One sector where web scrapers are used intensively is e-commerce. Shopping, auctioning, and marketplace websites are some of the most scraped sites on the Internet.
Who scrapes e-commerce websites:
- Search engines – they scrape e-commerce websites for listing product information on their result pages when somebody searches for them
- Competition – it’s well known the fact that competitors scrape each others’ sites to retrieve data on available stocks, pricing, and promotions
- Comparison platforms – e-commerce players that scrape pricing of the same product on different platforms to find the best prices
What is Beagle Scraper
Beagle Scraper is a fully-customizable e-commerce scraper that can be adapted to scrape data from any e-commerce website.
The scraper is built with Python and beautifoulsoup4, making it easy to learn and to adapt to your needs.
Beagle Scraper can be customized to retrieve data from Amazon for price analysis, or it can be used to scrape pricing information from both Amazon and Bestbuy and find price discrepancies and opportunities.
How did Beagle Scraper start
I started Beagle Scraper as a learning-to-code project after I finished the Codecademy course on Python.
While the Python course was straight-forward, and it helped me grasp the basic principles of coding, I needed a project of my own to fully understand coding and the thinking behind developing a coding project.
I’ve always been fascinated by data mining and automating tasks, so I thought that the best way I could learn is by developing a project I enjoyed.
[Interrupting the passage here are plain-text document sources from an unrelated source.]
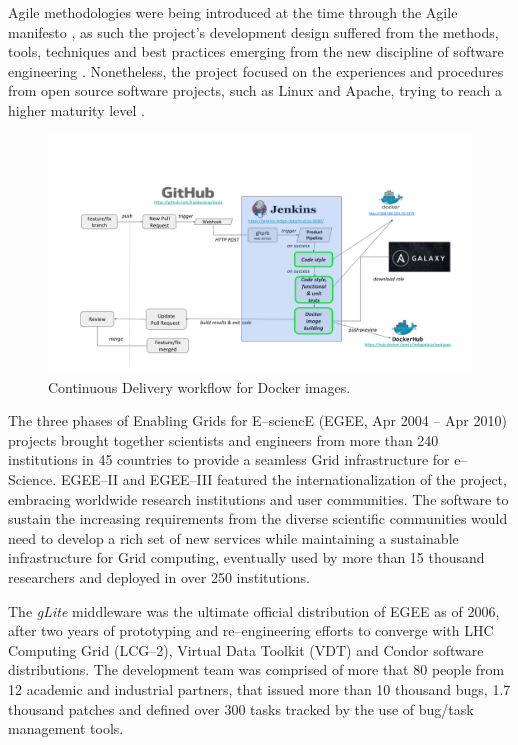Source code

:\documentclass[journal]{IEEEtran}
\begin{document}
Agile methodologies were being introduced at the time
through the Agile manifesto \cite{agile-manifesto}, as such the project's
development design suffered from the methods, tools, techniques and best
practices emerging from the new discipline of software engineering
\cite{agile}. Nonetheless, the project focused on the experiences and procedures
from open source software projects, such as Linux and Apache, trying to reach a
higher maturity level \cite{cmm}.

\begin{figure}
\centering
\includegraphics[width=\textwidth]{images/devops.png}
\caption{Continuous Delivery workflow for Docker images.}
\label{fig:fig_CD}
\end{figure}

The three phases of Enabling Grids for E--sciencE (EGEE, Apr 2004 -- Apr 2010)
\cite{cordis:egee, cordis:egee2, cordis:egee3} projects brought together
scientists and engineers from more than 240 institutions in 45 countries to
provide a seamless Grid infrastructure for e--Science. EGEE--II and EGEE--III
featured the internationalization of the project, embracing worldwide research
institutions and user communities. The software to sustain the increasing
requirements from the diverse scientific communities would need to develop a
rich set of new services while maintaining a sustainable infrastructure for
Grid computing, eventually used by more than 15 thousand researchers and deployed in
over 250 institutions.

The {\sl gLite} middleware \cite{glite} was the ultimate
official distribution of EGEE as of 2006, after two years of prototyping and
re--engineering efforts to converge with LHC Computing Grid (LCG--2), Virtual
Data Toolkit (VDT) and Condor \cite{condor} software distributions. The
development team was comprised of more that 80 people from 12 academic and
industrial partners, that issued more than 10 thousand bugs, 1.7 thousand patches and
defined over 300 tasks tracked by the use of bug/task management tools.
\end{document}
Fast-forward three months of coding a couple of hours a day, I end up with Beagle Scraper – a fully-customizable e-commerce scraper.
Advantages of using Beagle Scraper over ready-made scrapers
Beagle Scraper is fully functional, but you shouldn’t consider it an out of the box tool because it is not. It was never intended to be. And this is how it will continue to be.
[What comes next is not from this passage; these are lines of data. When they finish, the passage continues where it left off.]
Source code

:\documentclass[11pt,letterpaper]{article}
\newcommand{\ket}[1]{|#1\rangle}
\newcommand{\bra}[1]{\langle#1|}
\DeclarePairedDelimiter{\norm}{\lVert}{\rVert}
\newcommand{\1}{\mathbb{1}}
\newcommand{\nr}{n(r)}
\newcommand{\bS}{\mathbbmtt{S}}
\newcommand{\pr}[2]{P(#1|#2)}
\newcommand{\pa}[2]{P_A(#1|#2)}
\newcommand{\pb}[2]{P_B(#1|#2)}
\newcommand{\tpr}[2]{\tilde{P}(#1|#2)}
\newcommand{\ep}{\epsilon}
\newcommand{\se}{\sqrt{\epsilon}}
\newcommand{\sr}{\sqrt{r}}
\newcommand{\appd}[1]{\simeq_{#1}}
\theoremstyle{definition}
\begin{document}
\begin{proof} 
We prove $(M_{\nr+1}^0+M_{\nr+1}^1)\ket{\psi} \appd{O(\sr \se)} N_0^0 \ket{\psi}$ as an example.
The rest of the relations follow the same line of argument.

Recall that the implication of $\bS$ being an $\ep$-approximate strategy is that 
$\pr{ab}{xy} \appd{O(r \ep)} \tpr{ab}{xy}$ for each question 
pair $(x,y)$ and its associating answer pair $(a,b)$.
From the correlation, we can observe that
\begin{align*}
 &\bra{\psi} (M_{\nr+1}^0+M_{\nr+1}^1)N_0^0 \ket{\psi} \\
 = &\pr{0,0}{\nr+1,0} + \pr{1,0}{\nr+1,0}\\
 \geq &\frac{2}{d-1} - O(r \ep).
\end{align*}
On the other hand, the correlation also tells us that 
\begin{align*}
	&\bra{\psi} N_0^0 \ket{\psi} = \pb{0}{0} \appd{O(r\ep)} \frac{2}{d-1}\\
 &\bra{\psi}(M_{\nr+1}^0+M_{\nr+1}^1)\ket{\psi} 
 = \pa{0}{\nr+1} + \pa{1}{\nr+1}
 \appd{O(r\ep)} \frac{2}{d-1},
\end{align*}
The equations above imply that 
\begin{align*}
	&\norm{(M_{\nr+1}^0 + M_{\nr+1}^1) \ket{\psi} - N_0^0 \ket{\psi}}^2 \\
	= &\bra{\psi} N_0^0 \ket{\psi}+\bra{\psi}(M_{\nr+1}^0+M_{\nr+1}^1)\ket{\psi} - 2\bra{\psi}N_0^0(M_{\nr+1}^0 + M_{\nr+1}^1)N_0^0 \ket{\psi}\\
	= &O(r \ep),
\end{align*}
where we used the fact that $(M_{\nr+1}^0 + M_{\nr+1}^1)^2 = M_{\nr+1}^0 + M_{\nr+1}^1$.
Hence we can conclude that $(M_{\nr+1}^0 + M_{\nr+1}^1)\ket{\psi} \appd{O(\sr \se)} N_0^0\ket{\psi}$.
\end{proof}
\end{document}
Here are 3 advantages (and reasons) why Beagle Scraper will remain as it is:
- Granular control and adaptability – you can always choose what data you want to retrieve from e-commerce websites. Also, you can choose to modify the scraper so you can use it not only on Amazon but also on eBay or even StockX.com
- Improve coding skills – this is the main reason for which Beagle Scraper was started. You can use it to improve your coding skills and build on top of it. Maybe you want to create a GUI or to do real-time price analysis; there’s no limit to what you can do and learn by playing with it.
- Learn how web scraping works – from cookie management to headers used, scraping data online involves several moving elements that you need to bring together for a scraper to work.
How to use Beagle Scraper
There is no need for you to use any particular operating system. The scraper doesn’t need an actual machine install, just download the files from GitHub and run it on a Windows PC, Linux machine, VPS or Mac.
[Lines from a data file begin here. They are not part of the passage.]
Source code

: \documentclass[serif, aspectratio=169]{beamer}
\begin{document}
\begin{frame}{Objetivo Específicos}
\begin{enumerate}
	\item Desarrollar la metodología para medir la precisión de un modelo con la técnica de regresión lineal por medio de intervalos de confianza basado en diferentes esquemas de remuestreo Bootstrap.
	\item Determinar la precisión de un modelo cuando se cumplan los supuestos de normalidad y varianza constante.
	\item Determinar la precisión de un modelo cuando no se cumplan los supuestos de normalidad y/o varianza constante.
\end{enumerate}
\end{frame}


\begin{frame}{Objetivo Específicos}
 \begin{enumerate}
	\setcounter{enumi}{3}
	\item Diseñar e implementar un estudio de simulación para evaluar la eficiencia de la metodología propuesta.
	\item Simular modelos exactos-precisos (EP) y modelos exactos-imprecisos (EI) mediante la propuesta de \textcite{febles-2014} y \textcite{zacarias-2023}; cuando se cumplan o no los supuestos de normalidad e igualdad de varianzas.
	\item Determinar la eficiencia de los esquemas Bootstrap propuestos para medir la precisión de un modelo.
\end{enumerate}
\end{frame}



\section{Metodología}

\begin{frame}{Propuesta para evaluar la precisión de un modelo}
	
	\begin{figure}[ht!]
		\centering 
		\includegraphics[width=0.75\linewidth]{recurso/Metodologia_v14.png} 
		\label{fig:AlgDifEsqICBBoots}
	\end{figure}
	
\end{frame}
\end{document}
Requirements needed to run:
Possible extra dependencies required
Depending on what Python version and dependencies you have previously installed, sometimes, Beagle Scraper might ask for other secondary Python libraries.
In general, you shouldn’t be prompted to install something else, but just in case you need to install them, you can easily use the pip command:
> pip install [missing package name]
Only replace [missing package name] with the package that Python terminal prompted you that is required.
Run Beagle Scraper
Beagle Scraper doesn’t have a GUI, but it uses files as a way to manage the scraper without actually modifying the code.
Here’s how you can run the scraper after you have downloaded it on your machine:
1. Create a text file called “urls.txt“, in the same folder where you downloaded the scraper files, and insert Amazon product category links (each link on a new line)
2. Start the scraper by running the command
> python start_scraper.py
3. Once Beagle Scraper finishes the job (it will scrape the whole category, even change pages where there is more than one page of products), search in the scraper folder for the JSON file:
Where the dd_mm_yy will be replaced with the current date of the scraping job)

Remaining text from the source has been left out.